Charles Williams as a novelist is largely forgotten in his native England, alas, but he is and always has been ‘big’ in the USA. I discovered his novels as a teenager and read them all, without in the least understanding them, for there is nothing in fiction quite like their adventurous spiritual profundity and richness, their urbane style and elegant prose, grammatically and syntacticially perfect without ceasing to be breathlessly exciting.
Williams was a publisher, a poet and a sometime guest lecturer at Oxford University, which position he held thanks to his great friends and fellow Oxford Inklings, Owen Barfield, C. S. Lewis and J. R. R. Tolkien. He was a man of unusual genius in several kinds of writing, including literary criticism, theology and his seven remarkable novels, of which War in Heaven was the first, published in 1930.
I am currently engaged in a re-reading of all seven, and have just started War in Heaven, having finished Descent into Hell and All Hallow’s Eve. War in Heaven is perhaps the easiest and most accessible of these seven theological and philosophical ‘thrillers’, concerning as it does the discovery of the Holy Grail in the vestry safe of a quiet country church in the fictional village of Castra Parvulorum (or, as the OS maps refer to it, Fardles), the Archdeacon’s encounter with the legendary Prester (Presbyter) John, and the doings of Sir Giles Tumulty, one of the most satisfyingly wicked of all fictional villains. He was so satisfactory a villain that Willliams used him again, in Many Dimensions.

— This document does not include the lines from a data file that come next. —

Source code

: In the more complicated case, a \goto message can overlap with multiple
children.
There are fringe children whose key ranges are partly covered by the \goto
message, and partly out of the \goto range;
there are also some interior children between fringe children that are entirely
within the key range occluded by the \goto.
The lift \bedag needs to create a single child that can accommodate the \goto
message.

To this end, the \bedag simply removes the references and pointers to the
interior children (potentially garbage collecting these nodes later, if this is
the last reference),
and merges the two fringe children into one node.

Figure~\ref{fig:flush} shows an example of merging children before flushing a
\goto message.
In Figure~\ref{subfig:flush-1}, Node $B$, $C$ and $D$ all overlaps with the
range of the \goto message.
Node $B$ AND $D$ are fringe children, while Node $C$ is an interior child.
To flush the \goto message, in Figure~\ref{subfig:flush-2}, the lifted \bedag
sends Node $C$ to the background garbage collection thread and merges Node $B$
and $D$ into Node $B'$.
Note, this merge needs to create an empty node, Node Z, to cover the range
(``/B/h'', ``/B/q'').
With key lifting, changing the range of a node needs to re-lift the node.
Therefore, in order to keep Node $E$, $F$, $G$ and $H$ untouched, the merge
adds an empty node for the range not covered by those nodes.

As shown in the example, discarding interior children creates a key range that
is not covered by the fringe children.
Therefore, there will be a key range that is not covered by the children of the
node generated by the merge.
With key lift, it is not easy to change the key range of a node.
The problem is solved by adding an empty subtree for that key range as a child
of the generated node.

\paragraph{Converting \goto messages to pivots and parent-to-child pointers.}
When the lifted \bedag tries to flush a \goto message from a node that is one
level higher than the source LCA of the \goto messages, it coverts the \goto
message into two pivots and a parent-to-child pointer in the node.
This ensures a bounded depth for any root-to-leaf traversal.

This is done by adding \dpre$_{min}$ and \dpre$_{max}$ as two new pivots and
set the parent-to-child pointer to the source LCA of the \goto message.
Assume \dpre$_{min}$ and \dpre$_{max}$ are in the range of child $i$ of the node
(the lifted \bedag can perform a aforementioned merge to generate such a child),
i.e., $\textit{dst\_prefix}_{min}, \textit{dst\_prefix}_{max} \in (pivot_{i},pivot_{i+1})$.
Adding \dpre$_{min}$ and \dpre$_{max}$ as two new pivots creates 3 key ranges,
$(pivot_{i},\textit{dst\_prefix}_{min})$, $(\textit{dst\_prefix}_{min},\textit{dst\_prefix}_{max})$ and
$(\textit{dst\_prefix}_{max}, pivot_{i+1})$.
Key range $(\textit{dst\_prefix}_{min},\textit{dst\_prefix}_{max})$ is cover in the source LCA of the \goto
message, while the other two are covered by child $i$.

What drew me as a teenager to War in Heaven and Williams’s other novels, in spite of the fact that I couldn’t really understand them? All I can do is quote Housman and say that through these pages there blew “into my heart… from that far country” an air, not that kills, but that brought life and wonder and joy, and has kept me returning to these books down the years.
Williams’s great friend, C. S. Lewis, once wrote that Williams had the great and very rare gift of creating believable and interesting and unforgettable ‘good’ characters, as well as truly memorable evil ones. It’s just a pity that one has to send of to America to get hold of these wonderful novels, satisfying but decidedly not easy reading.